Databricks Q1 Roadmap: W2W4

Matt Weingarten
3 min readFeb 22, 2024

--

Created by Kyle Shanahan’s 2nd-half playcalls

Introduction

Each quarter, Databricks has a product roadmap webinar to build the hype for some of the latest and greatest features we’ll soon have access to. Here are my top takeaways from today’s unveiling.

Unity Catalog

Databricks is all-in on Unity Catalog and the future that it’ll provide in the quest to build a data intelligence platform. It probably doesn’t come as much of a surprise that a good portion of today’s discussion was dedicated to things coming our way in Unity.

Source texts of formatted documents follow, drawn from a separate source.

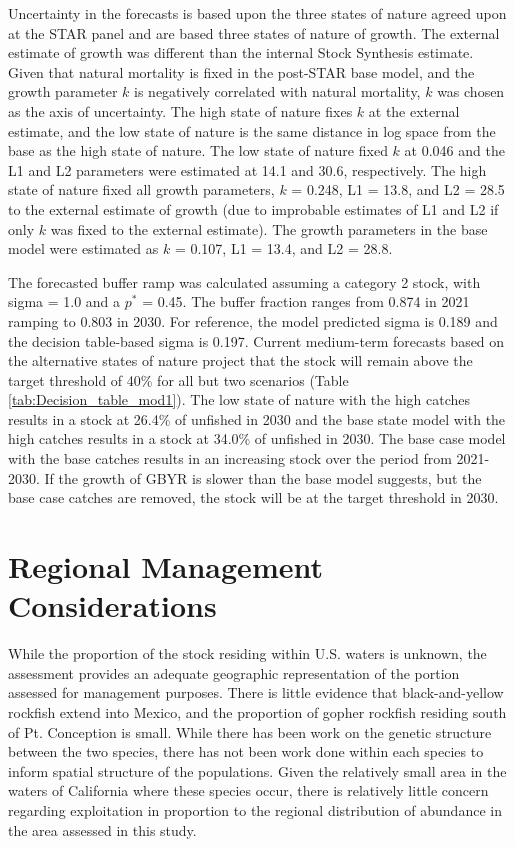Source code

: \documentclass[12pt,]{article}
\begin{document}
Uncertainty in the forecasts is based upon the three states of nature
agreed upon at the STAR panel and are based three states of nature of
growth. The external estimate of growth was different than the internal
Stock Synthesis estimate. Given that natural mortality is fixed in the
post-STAR base model, and the growth parameter \(k\) is negatively
correlated with natural mortality, \(k\) was chosen as the axis of
uncertainty. The high state of nature fixes \(k\) at the external
estimate, and the low state of nature is the same distance in log space
from the base as the high state of nature. The low state of nature fixed
\(k\) at 0.046 and the L1 and L2 parameters were estimated at 14.1 and
30.6, respectively. The high state of nature fixed all growth
parameters, \(k\) = 0.248, L1 = 13.8, and L2 = 28.5 to the external
estimate of growth (due to improbable estimates of L1 and L2 if only
\(k\) was fixed to the external estimate). The growth parameters in the
base model were estimated as \(k\) = 0.107, L1 = 13.4, and L2 = 28.8.

The forecasted buffer ramp was calculated assuming a category 2 stock,
with sigma = 1.0 and a \(p^*\) = 0.45. The buffer fraction ranges from
0.874 in 2021 ramping to 0.803 in 2030. For reference, the model
predicted sigma is 0.189 and the decision table-based sigma is 0.197.
Current medium-term forecasts based on the alternative states of nature
project that the stock will remain above the target threshold of 40\%
for all but two scenarios (Table \ref{tab:Decision_table_mod1}). The low
state of nature with the high catches results in a stock at 26.4\% of
unfished in 2030 and the base state model with the high catches results
in a stock at 34.0\% of unfished in 2030. The base case model with the
base catches results in an increasing stock over the period from
2021-2030. If the growth of GBYR is slower than the base model suggests,
but the base case catches are removed, the stock will be at the target
threshold in 2030.

\section{Regional Management
Considerations}\label{regional-management-considerations}

While the proportion of the stock residing within U.S. waters is
unknown, the assessment provides an adequate geographic representation
of the portion assessed for management purposes. There is little
evidence that black-and-yellow rockfish extend into Mexico, and the
proportion of gopher rockfish residing south of Pt. Conception is small.
While there has been work on the genetic structure between the two
species, there has not been work done within each species to inform
spatial structure of the populations. Given the relatively small area in
the waters of California where these species occur, there is relatively
little concern regarding exploitation in proportion to the regional
distribution of abundance in the area assessed in this study.
\end{document}
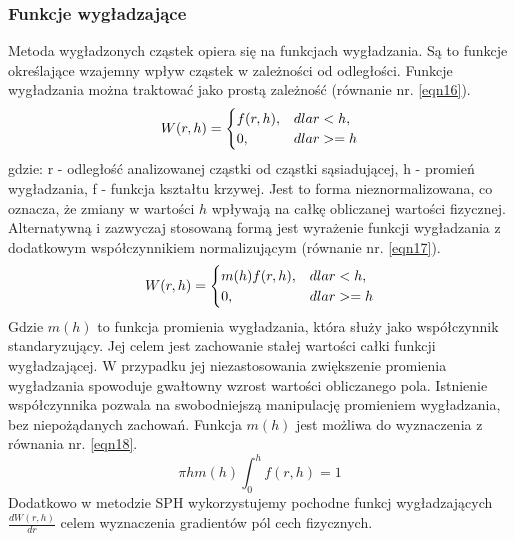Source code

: \documentclass{article}
\begin{document}
\subsubsection{Funkcje wygładzające}
Metoda wygładzonych cząstek opiera się na funkcjach wygładzania. Są to funkcje określające wzajemny wpływ cząstek w zależności od odległości.\newline
Funkcje wygładzania można traktować jako prostą zależność (równanie nr. \ref{eqn16}).
\begin{equation}\label{eqn16}
W(r,h) = 
\begin{cases}
f(r,h), & dla \space r<h,\\
0,    & dla \space r>=h
\end{cases}
\end{equation}
gdzie:\newline
r - odległość analizowanej cząstki od cząstki sąsiadującej,\newline
h - promień wygładzania,\newline
f - funkcja kształtu krzywej.\newline\newline
Jest to forma nieznormalizowana, co oznacza, że zmiany w wartości $h$ wpływają na całkę obliczanej wartości fizycznej.\newline
Alternatywną i zazwyczaj stosowaną formą jest wyrażenie funkcji wygładzania z dodatkowym współczynnikiem normalizującym (równanie nr. \ref{eqn17}).\newline
\begin{equation}\label{eqn17}
W(r,h) = 
\begin{cases}
m(h)f(r,h), & dla \space r<h,\\
0,    & dla \space r>=h
\end{cases}
\end{equation}
\indent
Gdzie $m(h)$ to funkcja promienia wygładzania, która służy jako współczynnik standaryzujący. Jej celem jest zachowanie stałej wartości całki funkcji wygładzającej. 
W przypadku jej niezastosowania zwiększenie promienia wygładzania spowoduje gwałtowny wzrost wartości obliczanego pola. 
Istnienie współczynnika pozwala na swobodniejszą manipulację promieniem wygładzania, bez niepożądanych zachowań.\newline
Funkcja $m(h)$ jest możliwa do wyznaczenia z równania nr. \ref{eqn18}.\newline
\begin{equation}\label{eqn18}
\pi hm(h) \int_0^h{f(r,h)} = 1
\end{equation}
\noindent
Dodatkowo w metodzie SPH wykorzystujemy pochodne funkcj wygładzających $\frac {dW(r,h)}{dr}$ celem wyznaczenia gradientów pól cech fizycznych.\newline
\end{document}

For starters, Unity Catalog is now the default, meaning that any new workspaces will come with that catalog set up originally instead of having to do additional work to make that a reality. One of the cooler features that was mentioned was that Unity will be supporting external databases and warehouses. While having everything in Unity should suffice, it’s good to know that data sources like Redshift and even Snowflake will be covered as well.

In terms of performance, Parquet reads have been significantly sped up in Unity (up to 30x compared to before), which is why I need to run away from this post and get back to my team’s ongoing Unity migration (Delta or Iceberg hopefully coming soon, though). Materialized views will also soon be supported, which is another win for those looking to speed up expensive queries.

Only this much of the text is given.